Ho scoperto The Trinity session dei Cowboy Junkies (i cowboy tossici) a metà anni novanta, quando lavoravo nel reparto musica di una grande libreria di Roma. Il mio collega Stefano lo mise su e ne vendemmo subito quattro copie (ancora si vendevano i cd): chiunque entrasse nel reparto ci chiedeva che musica fosse e se lo prendeva. La quinta copia me la comprai io a fine giornata.

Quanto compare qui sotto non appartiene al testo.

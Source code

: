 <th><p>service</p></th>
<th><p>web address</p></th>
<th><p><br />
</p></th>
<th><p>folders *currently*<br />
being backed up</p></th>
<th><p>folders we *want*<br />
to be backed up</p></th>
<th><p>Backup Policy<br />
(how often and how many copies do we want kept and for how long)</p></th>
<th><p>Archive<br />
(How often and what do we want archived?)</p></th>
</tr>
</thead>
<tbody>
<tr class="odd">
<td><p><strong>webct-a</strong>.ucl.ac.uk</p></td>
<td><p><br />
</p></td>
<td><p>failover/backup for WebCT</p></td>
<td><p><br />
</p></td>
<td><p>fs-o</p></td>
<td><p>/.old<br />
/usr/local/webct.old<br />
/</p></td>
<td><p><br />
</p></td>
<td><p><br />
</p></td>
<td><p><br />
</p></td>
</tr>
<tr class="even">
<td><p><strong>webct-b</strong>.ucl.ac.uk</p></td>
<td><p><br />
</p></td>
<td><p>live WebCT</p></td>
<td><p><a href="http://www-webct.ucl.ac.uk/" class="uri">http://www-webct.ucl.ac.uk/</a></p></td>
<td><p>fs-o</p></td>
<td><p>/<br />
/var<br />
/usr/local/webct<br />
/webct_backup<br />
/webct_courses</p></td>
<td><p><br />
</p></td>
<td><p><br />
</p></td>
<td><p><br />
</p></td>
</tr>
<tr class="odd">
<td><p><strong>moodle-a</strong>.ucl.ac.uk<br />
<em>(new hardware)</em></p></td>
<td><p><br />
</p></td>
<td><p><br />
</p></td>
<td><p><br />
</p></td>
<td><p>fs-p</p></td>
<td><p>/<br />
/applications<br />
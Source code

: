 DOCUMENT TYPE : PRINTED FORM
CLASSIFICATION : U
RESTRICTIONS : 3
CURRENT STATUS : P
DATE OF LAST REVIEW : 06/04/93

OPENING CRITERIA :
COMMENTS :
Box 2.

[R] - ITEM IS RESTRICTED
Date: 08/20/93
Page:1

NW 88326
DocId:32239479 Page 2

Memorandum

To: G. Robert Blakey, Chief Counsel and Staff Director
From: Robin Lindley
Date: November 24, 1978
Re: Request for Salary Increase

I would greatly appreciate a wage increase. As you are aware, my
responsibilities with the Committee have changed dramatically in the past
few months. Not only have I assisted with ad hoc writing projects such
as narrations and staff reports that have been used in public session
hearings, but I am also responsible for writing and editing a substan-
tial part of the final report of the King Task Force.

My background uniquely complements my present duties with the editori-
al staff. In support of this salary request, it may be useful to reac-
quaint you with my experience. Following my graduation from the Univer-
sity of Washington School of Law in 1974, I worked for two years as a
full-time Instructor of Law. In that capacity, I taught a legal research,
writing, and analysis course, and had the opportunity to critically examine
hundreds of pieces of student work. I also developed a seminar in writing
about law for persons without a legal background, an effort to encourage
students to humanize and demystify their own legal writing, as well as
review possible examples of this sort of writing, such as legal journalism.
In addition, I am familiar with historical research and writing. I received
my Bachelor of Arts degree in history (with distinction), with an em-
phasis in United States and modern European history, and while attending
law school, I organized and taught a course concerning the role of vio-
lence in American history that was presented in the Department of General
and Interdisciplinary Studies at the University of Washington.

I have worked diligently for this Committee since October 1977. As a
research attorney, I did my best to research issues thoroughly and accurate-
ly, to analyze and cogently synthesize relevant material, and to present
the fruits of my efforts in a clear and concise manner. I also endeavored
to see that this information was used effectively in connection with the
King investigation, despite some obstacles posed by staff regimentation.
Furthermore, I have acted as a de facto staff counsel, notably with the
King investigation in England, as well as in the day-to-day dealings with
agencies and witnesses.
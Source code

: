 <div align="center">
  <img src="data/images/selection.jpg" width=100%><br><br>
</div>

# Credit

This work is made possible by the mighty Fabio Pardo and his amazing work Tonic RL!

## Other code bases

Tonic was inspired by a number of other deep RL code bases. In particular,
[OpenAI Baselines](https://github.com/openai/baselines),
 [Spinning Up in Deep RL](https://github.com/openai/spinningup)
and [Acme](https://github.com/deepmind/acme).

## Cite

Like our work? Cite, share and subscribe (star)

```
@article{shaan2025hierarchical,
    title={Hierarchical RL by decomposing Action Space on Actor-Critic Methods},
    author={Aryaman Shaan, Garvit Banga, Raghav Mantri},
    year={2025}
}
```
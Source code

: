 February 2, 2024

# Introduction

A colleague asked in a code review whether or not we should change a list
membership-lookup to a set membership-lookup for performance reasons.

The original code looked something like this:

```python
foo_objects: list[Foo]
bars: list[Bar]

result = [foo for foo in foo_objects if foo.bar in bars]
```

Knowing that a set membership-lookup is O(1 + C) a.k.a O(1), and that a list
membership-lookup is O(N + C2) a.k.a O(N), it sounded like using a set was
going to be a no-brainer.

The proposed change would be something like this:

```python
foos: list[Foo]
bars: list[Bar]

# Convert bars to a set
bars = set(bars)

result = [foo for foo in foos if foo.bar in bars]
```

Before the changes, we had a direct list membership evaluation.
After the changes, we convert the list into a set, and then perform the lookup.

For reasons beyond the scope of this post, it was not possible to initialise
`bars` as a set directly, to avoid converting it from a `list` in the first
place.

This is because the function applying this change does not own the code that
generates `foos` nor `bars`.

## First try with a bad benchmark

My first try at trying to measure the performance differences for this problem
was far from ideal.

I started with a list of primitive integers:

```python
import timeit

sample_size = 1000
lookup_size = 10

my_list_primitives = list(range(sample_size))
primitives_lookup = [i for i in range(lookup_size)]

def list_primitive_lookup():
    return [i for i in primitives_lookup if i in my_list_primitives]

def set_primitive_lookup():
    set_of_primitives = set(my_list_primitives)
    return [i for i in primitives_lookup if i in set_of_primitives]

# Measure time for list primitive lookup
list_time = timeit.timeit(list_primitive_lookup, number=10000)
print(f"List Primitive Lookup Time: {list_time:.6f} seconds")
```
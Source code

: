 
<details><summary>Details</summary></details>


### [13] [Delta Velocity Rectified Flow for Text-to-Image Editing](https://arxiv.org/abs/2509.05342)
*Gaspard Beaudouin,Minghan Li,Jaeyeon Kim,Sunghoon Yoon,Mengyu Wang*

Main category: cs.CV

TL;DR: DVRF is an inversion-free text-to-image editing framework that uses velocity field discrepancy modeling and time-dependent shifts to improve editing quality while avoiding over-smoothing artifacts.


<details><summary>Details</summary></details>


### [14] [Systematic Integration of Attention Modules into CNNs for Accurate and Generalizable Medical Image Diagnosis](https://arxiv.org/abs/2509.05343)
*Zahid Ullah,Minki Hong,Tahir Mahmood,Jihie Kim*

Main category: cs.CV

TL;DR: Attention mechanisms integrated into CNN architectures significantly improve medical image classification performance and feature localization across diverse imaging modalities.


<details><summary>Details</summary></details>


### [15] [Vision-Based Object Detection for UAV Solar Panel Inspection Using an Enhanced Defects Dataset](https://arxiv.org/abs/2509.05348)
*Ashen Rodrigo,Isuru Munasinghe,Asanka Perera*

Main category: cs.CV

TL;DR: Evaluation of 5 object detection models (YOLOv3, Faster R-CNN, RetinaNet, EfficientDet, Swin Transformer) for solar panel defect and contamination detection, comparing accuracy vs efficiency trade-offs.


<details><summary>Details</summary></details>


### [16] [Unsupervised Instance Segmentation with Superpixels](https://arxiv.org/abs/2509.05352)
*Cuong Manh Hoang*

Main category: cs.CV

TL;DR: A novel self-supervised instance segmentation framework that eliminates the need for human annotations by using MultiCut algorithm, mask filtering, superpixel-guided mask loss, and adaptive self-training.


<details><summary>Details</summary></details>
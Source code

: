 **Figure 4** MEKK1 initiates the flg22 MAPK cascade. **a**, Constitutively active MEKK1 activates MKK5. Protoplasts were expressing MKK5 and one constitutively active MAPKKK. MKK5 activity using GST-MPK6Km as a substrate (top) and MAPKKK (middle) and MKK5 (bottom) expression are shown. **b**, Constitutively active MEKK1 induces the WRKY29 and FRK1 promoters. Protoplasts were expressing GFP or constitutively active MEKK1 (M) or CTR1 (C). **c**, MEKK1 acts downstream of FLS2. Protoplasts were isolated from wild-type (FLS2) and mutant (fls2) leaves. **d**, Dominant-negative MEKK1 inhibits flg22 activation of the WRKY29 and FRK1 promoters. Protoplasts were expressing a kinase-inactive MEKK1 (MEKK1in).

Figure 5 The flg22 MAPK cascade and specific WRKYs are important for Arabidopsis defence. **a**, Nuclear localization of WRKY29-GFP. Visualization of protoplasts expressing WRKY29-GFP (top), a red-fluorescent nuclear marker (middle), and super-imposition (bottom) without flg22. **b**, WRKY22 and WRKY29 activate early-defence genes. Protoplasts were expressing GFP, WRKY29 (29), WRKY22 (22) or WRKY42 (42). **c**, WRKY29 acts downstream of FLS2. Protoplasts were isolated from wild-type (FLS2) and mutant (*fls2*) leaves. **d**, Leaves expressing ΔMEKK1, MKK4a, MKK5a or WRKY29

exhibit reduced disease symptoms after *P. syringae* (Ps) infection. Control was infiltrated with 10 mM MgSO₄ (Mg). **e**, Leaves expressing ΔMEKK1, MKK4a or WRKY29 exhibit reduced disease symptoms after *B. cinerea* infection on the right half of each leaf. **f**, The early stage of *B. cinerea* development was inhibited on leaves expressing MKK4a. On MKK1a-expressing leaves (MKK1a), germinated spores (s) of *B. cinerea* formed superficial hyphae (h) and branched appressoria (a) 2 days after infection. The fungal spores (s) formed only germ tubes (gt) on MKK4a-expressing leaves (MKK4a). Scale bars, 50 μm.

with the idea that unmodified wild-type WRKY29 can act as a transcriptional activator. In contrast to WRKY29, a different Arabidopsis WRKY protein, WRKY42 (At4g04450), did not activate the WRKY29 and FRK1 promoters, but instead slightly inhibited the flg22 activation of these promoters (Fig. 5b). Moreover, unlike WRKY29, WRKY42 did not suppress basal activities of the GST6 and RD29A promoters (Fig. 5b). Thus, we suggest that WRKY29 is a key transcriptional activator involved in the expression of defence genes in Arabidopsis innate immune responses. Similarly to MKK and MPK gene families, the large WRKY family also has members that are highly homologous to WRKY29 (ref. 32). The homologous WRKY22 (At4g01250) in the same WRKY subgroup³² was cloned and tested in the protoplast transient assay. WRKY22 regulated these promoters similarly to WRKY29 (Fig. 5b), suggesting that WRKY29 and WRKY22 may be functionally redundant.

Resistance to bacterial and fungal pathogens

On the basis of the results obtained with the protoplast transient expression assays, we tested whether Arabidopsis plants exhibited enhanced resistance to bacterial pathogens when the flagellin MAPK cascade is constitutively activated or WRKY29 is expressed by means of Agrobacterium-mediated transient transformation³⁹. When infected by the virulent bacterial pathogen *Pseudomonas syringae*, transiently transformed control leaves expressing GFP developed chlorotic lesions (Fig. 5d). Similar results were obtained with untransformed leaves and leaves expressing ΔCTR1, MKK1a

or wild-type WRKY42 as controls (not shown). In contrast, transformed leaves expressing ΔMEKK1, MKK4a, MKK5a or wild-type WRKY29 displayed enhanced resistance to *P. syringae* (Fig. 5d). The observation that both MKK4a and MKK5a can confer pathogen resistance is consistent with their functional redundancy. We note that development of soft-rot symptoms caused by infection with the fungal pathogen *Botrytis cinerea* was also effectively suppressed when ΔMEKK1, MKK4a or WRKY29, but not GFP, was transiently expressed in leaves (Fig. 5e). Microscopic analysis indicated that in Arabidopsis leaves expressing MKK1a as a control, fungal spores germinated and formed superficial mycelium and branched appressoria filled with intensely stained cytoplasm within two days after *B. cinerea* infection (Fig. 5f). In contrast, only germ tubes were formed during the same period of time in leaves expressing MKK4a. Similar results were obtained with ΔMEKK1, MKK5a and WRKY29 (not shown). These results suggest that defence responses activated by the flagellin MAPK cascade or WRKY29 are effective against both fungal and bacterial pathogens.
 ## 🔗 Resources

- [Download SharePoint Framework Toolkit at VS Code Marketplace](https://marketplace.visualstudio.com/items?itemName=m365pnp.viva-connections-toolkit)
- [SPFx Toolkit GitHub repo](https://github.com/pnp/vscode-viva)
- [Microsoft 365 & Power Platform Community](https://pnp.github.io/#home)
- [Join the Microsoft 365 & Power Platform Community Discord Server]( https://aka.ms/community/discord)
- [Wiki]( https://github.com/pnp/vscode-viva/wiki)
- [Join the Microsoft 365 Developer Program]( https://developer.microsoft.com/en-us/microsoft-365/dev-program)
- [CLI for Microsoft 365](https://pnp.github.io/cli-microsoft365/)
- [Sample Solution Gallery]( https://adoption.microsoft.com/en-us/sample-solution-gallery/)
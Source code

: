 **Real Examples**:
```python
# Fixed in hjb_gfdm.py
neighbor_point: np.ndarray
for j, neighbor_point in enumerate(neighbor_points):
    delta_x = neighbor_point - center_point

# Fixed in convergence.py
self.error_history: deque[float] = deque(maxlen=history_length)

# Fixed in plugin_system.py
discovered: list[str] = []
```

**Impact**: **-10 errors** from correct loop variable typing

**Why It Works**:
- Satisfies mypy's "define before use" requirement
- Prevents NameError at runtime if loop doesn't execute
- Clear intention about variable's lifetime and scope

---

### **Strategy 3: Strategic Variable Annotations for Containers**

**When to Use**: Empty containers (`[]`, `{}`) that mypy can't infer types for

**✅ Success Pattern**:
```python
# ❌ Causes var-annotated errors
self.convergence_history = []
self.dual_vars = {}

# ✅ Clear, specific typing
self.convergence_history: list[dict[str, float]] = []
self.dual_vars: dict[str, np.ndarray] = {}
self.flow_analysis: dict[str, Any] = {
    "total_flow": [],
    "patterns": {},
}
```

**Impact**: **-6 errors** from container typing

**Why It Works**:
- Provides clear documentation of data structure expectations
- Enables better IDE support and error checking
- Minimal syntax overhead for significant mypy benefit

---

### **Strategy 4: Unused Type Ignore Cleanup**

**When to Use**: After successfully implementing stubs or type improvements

I Cowboy Junkies, una band alt country canadese molto influenzata da post punk e new wave, che aveva debuttato nel 1986, registrò The Trinity session in una sola seduta e con un solo microfono posizionato al centro della Church of the Holy Trinity di Toronto. Nessuna sovraincisione e nessun effetto speciale: solo una delicata trama acustica, l’incantevole voce di Margo Timmins e il riverbero della chiesa. L’album parte con la versione a cappella di un canto tradizionale dei minatori (Mining for gold), poi comincia il programma che è un misto di standard folk, country e gospel con qualche pezzo inedito della band. Spiccano una cover memorabile di Sweet Jane dei Velvet Underground e un’impalpabile e notturna Blue moon interpolata in un pezzo inedito.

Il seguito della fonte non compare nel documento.